Betrachten wir den jugoslawischen strafrechtlichen und narrativen Umgang mit Kriegsverbrechen, fällt ebenfalls eine Vielzahl von Motiven und Entwicklungen auf, von Akteuren und Institutionen, die zur unterschiedlichen Zeit, in unterschiedlichen Zusammenhängen stärker in den Vordergrund traten und eine Rolle spielten. Während des Kriegs beeinflusste das Kriegsgeschehen die Diskussionen und die Entwicklung von Recht. Sowohl in London, bei der Exilregierung, als auch innerhalb der Partisanenführung fanden sich engagierte Juristen, die sich an internationalen Debatten beteiligten. Juristen, die internationale Vorgaben rezipierten und in das neue Recht integrierten. War das Partisanenrecht unübersehbar vom sowjetischen Recht und Trainins Ideen beeinflusst, kann in der späteren Entwicklung die Bedeutung der UNWCC beim Wissenstransfer von London nach Belgrad und in die jugoslawische Provinz nicht übersehen werden. Jugoslawien war Mitglied dieses „ersten globalen völkerrechtlichen Netzwerks“.51 Über seine Delegierten beeinflusste seine politische Führung die Entstehung neuer Normen insoweit, dass sie mit anderen kleineren Staaten Allianzen schmiedeten und für eine starke Ausweitung des Völkerrechts kämpften. In dieser Hinsicht standen sie in Tradition der Commission of Responsibilities und des Völkerbundes.
Weder in London noch in Nürnberg traten die jugoslawischen Vertreter besonders hervor, im Gegensatz zu ihren tschechoslowakischen oder polnischen Kollegen. Ečer und Piotrowski. Aber sie gingen mit und beteiligten sich an gemeinsamen Initiativen. Im Mittelpunkt ihrer Arbeit stand jedoch der Wissenstransfer nach Jugoslawien. Das ist nicht verwunderlich. Das Land war durch Krieg und Bürgerkrieg stark zerstört. Der von den Kommunisten angestrebte Regimewechsel verkomplizierte die ohnehin schwierige Situation. Da half es, dem Weg zu folgen, den auch die anderen Alliierten eingeschlagen hatten. Die internationale Akzeptanz einer Norm verlieh ihr nach innen eine größere Legitimität. Bei der Ahndung von Kriegsverbrechen ging es in Jugoslawien daher nie nur um Rache oder um Abrechnung mit den potenziellen politischen Gegnern. Diese Dimension spielte eine Rolle – andere Faktoren waren ebenfalls von großer Bedeutung.

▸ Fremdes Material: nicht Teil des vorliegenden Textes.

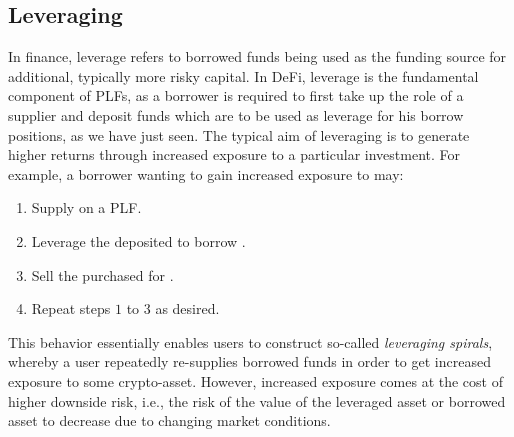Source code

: \subsection{Leveraging}
In finance, leverage refers to borrowed funds being used as the funding source for additional, typically more risky capital.
In DeFi, leverage is the fundamental component of PLFs, as a borrower is required to first take up the role of a supplier and deposit funds which are to be used as leverage for his borrow positions, as we have just seen.
The typical aim of leveraging is to generate higher returns through increased exposure to a particular investment.
For example, a borrower wanting to gain increased exposure to  may:
\begin{enumerate}
\item Supply  on a PLF.
\item Leverage the deposited  to borrow .
\item Sell the purchased  for .
\item Repeat steps $1$ to $3$ as desired. 
\end{enumerate}

This behavior essentially enables users to construct so-called \textit{leveraging spirals}, whereby a user repeatedly re-supplies borrowed funds in order to get increased exposure to some crypto-asset. 
However, increased exposure comes at the cost of higher downside risk, i.e., the risk of the value of the leveraged asset or borrowed asset to decrease due to changing market conditions.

Der Umgang mit Kriegsverbrechen war in allen Diskussionen eng mit Fragen von Legitimität, Macht und Moral verknüpft. Es ging um die Grenzen legalen und illegalen Verhaltens im Krieg, um legitime und illegitime Gewaltanwendung, es ging um die Frage, wer zu „unserem Volk“ gehörte und wer überhaupt das Recht und die Legitimität hatte, dieses Volk zu vertreten. Die Antwort aus dem Widerstand war eindeutig. Jede Beteiligung an der Kriegsmaschinerie der Besatzer und ihrer Unterstützer wurde als Beteiligung am Mord, an der Vernichtung „unseres Volks“, am Raub seines Eigentums interpretiert. Diese Interpretation war das moralische und juristische Vermächtnis des Widerstandes und hatte nicht nur großen Einfluss auf den juristischen Umgang mit Kriegsverbrechern. Sie war das Fundament des Zweiten Jugoslawien. Deshalb war die Ahndung von Kriegsverbrechen in Jugoslawien immer stark mit Politik verschränkt. Im Kern ging es um die Frage, wer zur jugoslawischen Gesellschaft, zu „unserem Volk“, gehören sollte und wer nicht.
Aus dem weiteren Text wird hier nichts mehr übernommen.